Als „Die Vorstadtkönige“ um Sänger Barny, die Gitarristen Marc und David, Bassist Herzner, Saxophonist Djtschke und Schlagzeuger Stichi die Bühne entern, schleudern sie ein energiegeladenes Set in den Raum, das die Zuhörer vom ersten Song an mitreißt. Die Nummern sind klassischer Punk-Rock, der mit Ska-Riffs, -Bassläufen und einem Saxophon angereichert ist. Bei den weiß-blauen Fußball-Hymnen „Passion aus Tradition“, „Boys in Blue“ und „Mit Leib und Seele“ gröhlt die ganze Stadionwirtschaft lauthals mit.

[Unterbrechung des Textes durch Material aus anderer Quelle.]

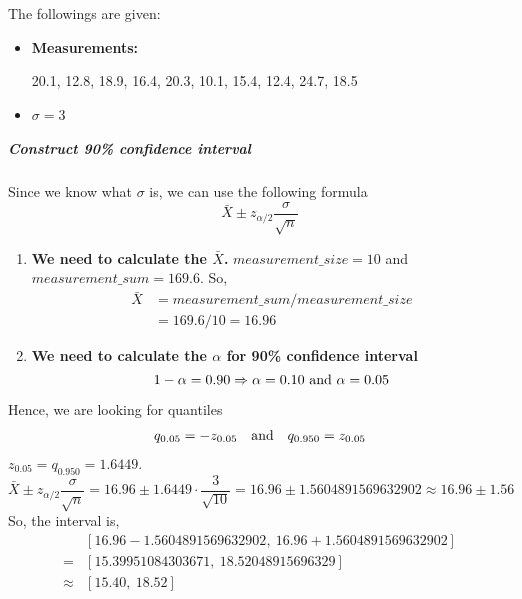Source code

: The followings are given:
\begin{itemize}[leftmargin=.6cm]
  \item \textbf{Measurements:}
  \begin{center}20.1, 12.8, 18.9, 16.4, 20.3, 10.1, 15.4, 12.4, 24.7, 18.5\end{center}
  \item $\sigma = 3$
\end{itemize}

\subparagraph{Construct 90\% confidence interval}

Since we know what $\sigma$ is, we can use the following formula
\begin{equation*}
  \bar{X} \pm z_{\alpha/2} \frac{\sigma}{\sqrt{n}}
\end{equation*}

\begin{enumerate}[leftmargin=.6cm]
  \item 
\textbf{We need to calculate the $\bar{X}$.} $measurement\_size = 10$ and $measurement\_sum = 169.6$. So, 
\begin{align*}
  \bar{X} &= measurement\_sum / measurement\_size\\
          &= 169.6 / 10 = 16.96
\end{align*}

\item  
\textbf{We need to calculate the $\alpha$ for 90\% confidence interval}
\begin{equation*}
  1 - \alpha = 0.90 \Rightarrow \alpha = 0.10 \textnormal{ and } \alpha = 0.05
\end{equation*}
\end{enumerate}

\noindent Hence, we are looking for quantiles
\begin{align*}
  &q_{0.05} = -z_{0.05} &\textnormal{and}& &q_{0.950} = z_{0.05}
\end{align*}
$z_{0.05} = q_{0.950} = 1.6449$.
\begin{equation*}
  \bar{X} \pm z_{\alpha/2} \frac{\sigma}{\sqrt{n}} = 16.96 \pm 1.6449 \cdot \frac{3}{\sqrt{10}} = 16.96 \pm 1.5604891569632902 \approx 16.96 \pm 1.56
\end{equation*}
So, the interval is,
\begin{align*}
  &\left[ 16.96 - 1.5604891569632902,\ 16.96 + 1.5604891569632902 \right]\\
  =&\left[ 15.39951084303671,\ 18.52048915696329 \right]\\
  \approx&\left[ 15.40,\ 18.52 \right]
\end{align*}


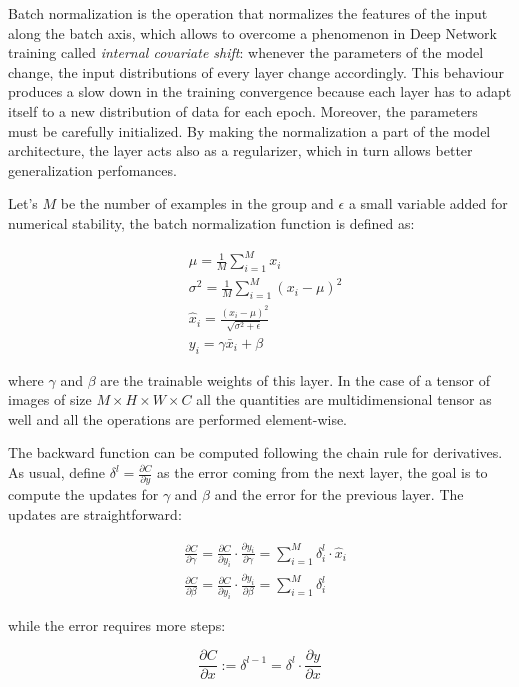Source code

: \documentclass[12pt,a4paper]{report}
\begin{document}
Batch normalization is the operation that normalizes the features of the input along the batch axis, which allows to overcome a phenomenon in Deep Network training called {\it internal covariate shift}: whenever the parameters of the model change, the input distributions of every layer change accordingly.
This behaviour produces a slow down in the training convergence because each layer has to adapt itself to a new distribution of data for each epoch. Moreover, the parameters must be carefully initialized. 
By making the normalization a part of the model architecture, the layer acts also as a regularizer, which in turn allows better generalization perfomances.  

Let's $M$ be the number of examples in the group and $\epsilon$ a small variable added for numerical stability, the batch normalization function is defined as: 

\begin{align}
  &\mu = \frac{1}{M} \sum_{i=1}^{M} x_i \\
  &\sigma^2 = \frac{1}{M} \sum_{i=1}^{M} (x_i - \mu)^2 \\
  &\hat x_i = \frac{(x_i - \mu)^2}{\sqrt{\sigma^2 + \epsilon}} \\
  &y_i = \gamma \bar x_i + \beta
\end{align}

where $\gamma$ and $\beta$ are the trainable weights of this layer. In the case of a tensor of images of size $M \times H \times W \times C$ all the quantities are multidimensional tensor as well and all the operations are performed element-wise.

The backward function can be computed following the chain rule for derivatives. As usual, define $\delta^l = \frac{\partial C}{\partial y}$ as the error coming from the next layer, the goal is to compute the updates for $\gamma$ and $\beta$ and the error for the previous layer. 
The updates are straightforward: 

\begin{align}
 &\frac{\partial C}{\partial \gamma} = \frac{\partial C}{\partial y_i} \cdot \frac{\partial y_i}{\partial \gamma} = \sum_{i=1}^{M} \delta_i^l \cdot \hat x_i \\
 &\frac{\partial C}{\partial \beta} = \frac{\partial C}{\partial y_i} \cdot \frac{\partial y_i}{\partial \beta} = \sum_{i=1}^M \delta_i^l 
\end{align}

while the error requires more steps:

\begin{equation}
 \frac{\partial C}{\partial x} := \delta^{l-1} = \delta^l \cdot \frac{\partial y}{\partial  x}
\end{equation}
\end{document}
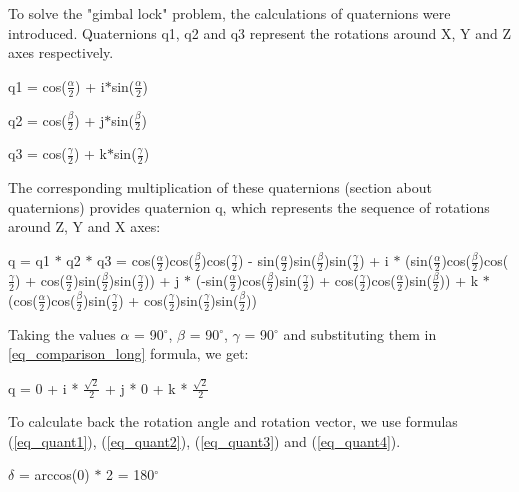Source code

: \documentclass[times, 10pt,twocolumn]{article}
\begin{document}
To solve the "gimbal lock" problem, the calculations of quaternions were introduced. Quaternions q1, q2 and q3 represent the rotations around X, Y and Z axes respectively.

\begin{description}
    \setlength{\itemsep}{0pt}

    \item q1 = cos($\frac{\alpha}{2}$) + i$\ast$sin($\frac{\alpha}{2}$)
    \item q2 = cos($\frac{\beta}{2}$) + j$\ast$sin($\frac{\beta}{2}$)
    \item q3 = cos($\frac{\gamma}{2}$) + k$\ast$sin($\frac{\gamma}{2}$)
\end{description}

The corresponding multiplication of these quaternions (section about quaternions) provides quaternion q, which represents the sequence of rotations around Z, Y and X axes:

\begin{description}
    \setlength{\itemsep}{0pt}

    \item q = q1 $\ast$ q2 $\ast$ q3 = cos($\frac{\alpha}{2}$)cos($\frac{\beta}{2}$)cos($\frac{\gamma}{2}$) - sin($\frac{\alpha}{2}$)sin($\frac{\beta}{2}$)sin($\frac{\gamma}{2}$) + i $\ast$ (sin($\frac{\alpha}{2}$)cos($\frac{\beta}{2}$)cos($\frac{\gamma}{2}$) + cos($\frac{\alpha}{2}$)sin($\frac{\beta}{2}$)sin($\frac{\gamma}{2}$)) + j $\ast$ (-sin($\frac{\alpha}{2}$)cos($\frac{\beta}{2}$)sin($\frac{\gamma}{2}$) + cos($\frac{\gamma}{2}$)cos($\frac{\alpha}{2}$)sin($\frac{\beta}{2}$)) + k $\ast$ (cos($\frac{\alpha}{2}$)cos($\frac{\beta}{2}$)sin($\frac{\gamma}{2}$) + cos($\frac{\gamma}{2}$)sin($\frac{\gamma}{2}$)sin($\frac{\beta}{2}$))
        \begin{equation}
        \label{eq_comparison_long}
        \end{equation}
\end{description}

Taking the values $\alpha$ = 90$^{\circ}$, $\beta$ = 90$^{\circ}$, $\gamma$ = 90$^{\circ}$ and substituting them in \ref{eq_comparison_long} formula, we get:

q = 0 + i * $\frac{\sqrt{2}}{2}$ + j * 0 + k * $\frac{\sqrt{2}}{2}$

To calculate back the rotation angle and rotation vector, we use formulas (\ref{eq_quant1}), (\ref{eq_quant2}), (\ref{eq_quant3}) and (\ref{eq_quant4}).

$\delta$ = arccos(0) $\ast$ 2 = 180$^{\circ}$
\end{document}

Vor der improvisierten Bühne versammeln sich Pogotänzer. Auch sie in einer Melange, die man sonst auf Szene-Konzerten nicht sieht: Bullige junge Landmänner in Lederhosen, Wadlstrümpf und Haferlschuhen stürzen sich ins Getümmel mit tätowierten Punkern, Alt-Rockern in Fankutte und „Working Class“-T-Shirt-Trägern mit Kurzhaarschnitt und Backenbart. Weitab von Schickeria, Prosecco und Sprizz feiert Giesing sich selbst. Der Auftritt ist erst vorbei, als das Publikum zum dritten Mal „Mit Leib und Seele“ fordert und bekommt. Cooler und korrekter ist einem die Löwenwelt lange nicht mehr erschienen.